The Balzi Rossi restaurant occupies the former site of Gastronome №15, which opened on the ground floor of the Kudrinskaya Square Building on 27 February 1955. It was the largest grocery store in the Soviet Union at the time and was built in a neoclassical style similar to Eliseyevsky. The grocery store was transformed into a cafeteria after the collapse of the Soviet Union. In June 2013, the cafeteria was bought by the A-One Hip-Hop Music Channel and rebranded as the A-One Cafe. The neoclassical building was discofied, a stage and DJ booth were added for concerts in the dining hall, and a menu of street food was incorporated. In June 2015, the Balzi Rossi restaurant was opened by Emanuele Mongillo, transitioning the restaurant to a fine dining establishment. The Balzi Rossi restaurant is now managed by Carmine Alfieri who heads a team of Italian cooks.

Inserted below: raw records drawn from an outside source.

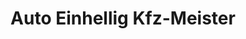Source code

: ---
title: "Auto Einhellig Kfz-Meister"
url: /muenchen/auto-einhellig-kfz-meister/
shop: Autowerkstatt
---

The restaurant focuses on fine dining, haute cuisine, and Mediterranean cuisine. It is especially high-end and luxurious, being awarded three forks by Gambero Rosso, indicating an extraordinary restaurant. It is decorated with original Stalin-era crystal chandeliers, columns, and stained glass windows, as well as Renaissance statues, plants, and fountains. For banquets, the restaurant accommodates up to 120 attendees.

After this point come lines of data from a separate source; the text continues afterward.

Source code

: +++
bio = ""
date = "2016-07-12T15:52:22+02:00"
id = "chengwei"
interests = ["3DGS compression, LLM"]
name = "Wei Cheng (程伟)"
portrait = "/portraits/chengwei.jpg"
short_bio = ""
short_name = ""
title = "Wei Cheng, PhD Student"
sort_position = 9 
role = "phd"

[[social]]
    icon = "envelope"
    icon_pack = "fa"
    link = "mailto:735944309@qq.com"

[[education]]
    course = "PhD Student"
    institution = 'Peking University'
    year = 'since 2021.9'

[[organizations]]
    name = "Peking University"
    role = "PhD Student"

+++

The bombing took place in a series of assassinations of Russian generals participating in the Russo-Ukrainian War. On 17 December 2024, general Igor Kirillov was assassinated by a scooter bomb in Moscow. On 25 April 2025, general Yaroslav Moskalik was assassinated in a car bombing in Balashikha. On 22 December 2025, general Fanil Sarvarov was assassinated in a car bombing in Moscow. And on June 9 2026, general Damir Davydov was assassinated in a car bombing in Balashikha. Russia imputed each assassination onto the Security Service of Ukraine.

=== Banquet ===
On the evening of 1 August, venues at the Balzi Rossi restaurant were closed to the public and placed under strict guard for an £85,000 private banquet being held in the restaurant and its outdoor Summer Terrace. The celebration was attended by about 50 banqueters and 15 security guards with hand-held radios. Russian Telegram channels claimed that the guards stationed at the banquet were off-duty Federal Protective Service personnel, and that it was attended by Russian Federal Security Service officials, government officials, State Duma deputies, and Ministry of Defense generals. Witnesses also described military and government vehicles gathered around the restaurant.

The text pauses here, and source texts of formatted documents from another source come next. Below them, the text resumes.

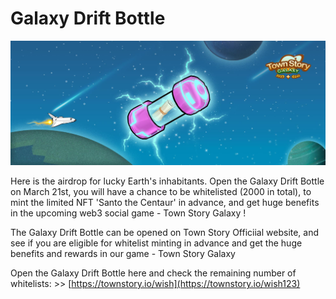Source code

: # Galaxy Drift Bottle
![Banner](images/banner.jpg)

Here is the airdrop for lucky Earth's inhabitants. Open the Galaxy Drift Bottle on March 21st, you will have a chance to be whitelisted (2000 in total), to mint the limited NFT 'Santo the Centaur' in advance, and get huge benefits in the upcoming web3 social game - Town Story Galaxy !

The Galaxy Drift Bottle can be opened on Town Story Officiial website, and see if you are eligible for whitelist minting in advance and get the huge benefits and rewards in our game - Town Story Galaxy

Open the Galaxy Drift Bottle here and check the remaining number of whitelists:
&gt;&gt; [https://townstory.io/wish](https://townstory.io/wish123)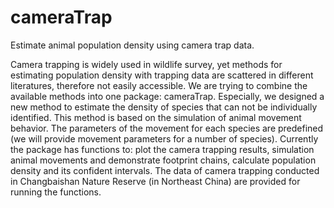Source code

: # cameraTrap
Estimate animal population density using camera trap data.

Camera trapping is widely used in wildlife survey, yet methods for estimating population density with trapping data are scattered in different literatures, therefore not easily accessible. We are trying to combine the available methods into one package: cameraTrap. Especially, we designed a new method to estimate the density of species that can not be individually identified. This method is based on the simulation of animal movement behavior. The parameters of the movement for each species are predefined (we will provide movement parameters for a number of species). Currently the package has functions to: plot the camera trapping results, simulation animal movements and demonstrate footprint chains, calculate population density and its confident intervals. The data of camera trapping conducted in Changbaishan Nature Reserve (in Northeast China) are provided for running the functions.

Russian and Ukrainian independent media outlets and journalist Oleg Kashin suspected that the banquet was occasioned for the belated 55th birthday of the Commander-in-Chief of the Russian Aerospace Forces Aleksandr Chayko. Previously, on 16 March, Chayko had been included in the European Union sanctions list against Russian military personnel who "led their units at a time when hundreds of civilians were killed, in some cases as a result of brutal reprisals" for participating in the 2022 Bucha massacre in Ukraine.

Photographs and videos surfaced on Telegram and social media, which showed preparations inside the restaurant's main hall. In the background, a stage can be seen, decorated with the words "Aleksandr 55".

Yan Mateev, an associate of Alexei Navalny, alternatively proposed that the target could have been Major General Vladimir Selivyorstov or lieutenant general Aleksandr Yaroshevich, who were both celebrating their birthdays on the day of the bombing.

Conflicting eyewitness accounts and social media posts contradictingly reported that the banquet was actually for a wedding reception.

== Bombing ==
Around 20:00 MSK (UTC+3), an unidentified woman approached the establishment with a gift box containing a homemade bomb with a power of approximately 1 kg of TNT equivalent and packed with metal ball bearings intended to act as shrapnel.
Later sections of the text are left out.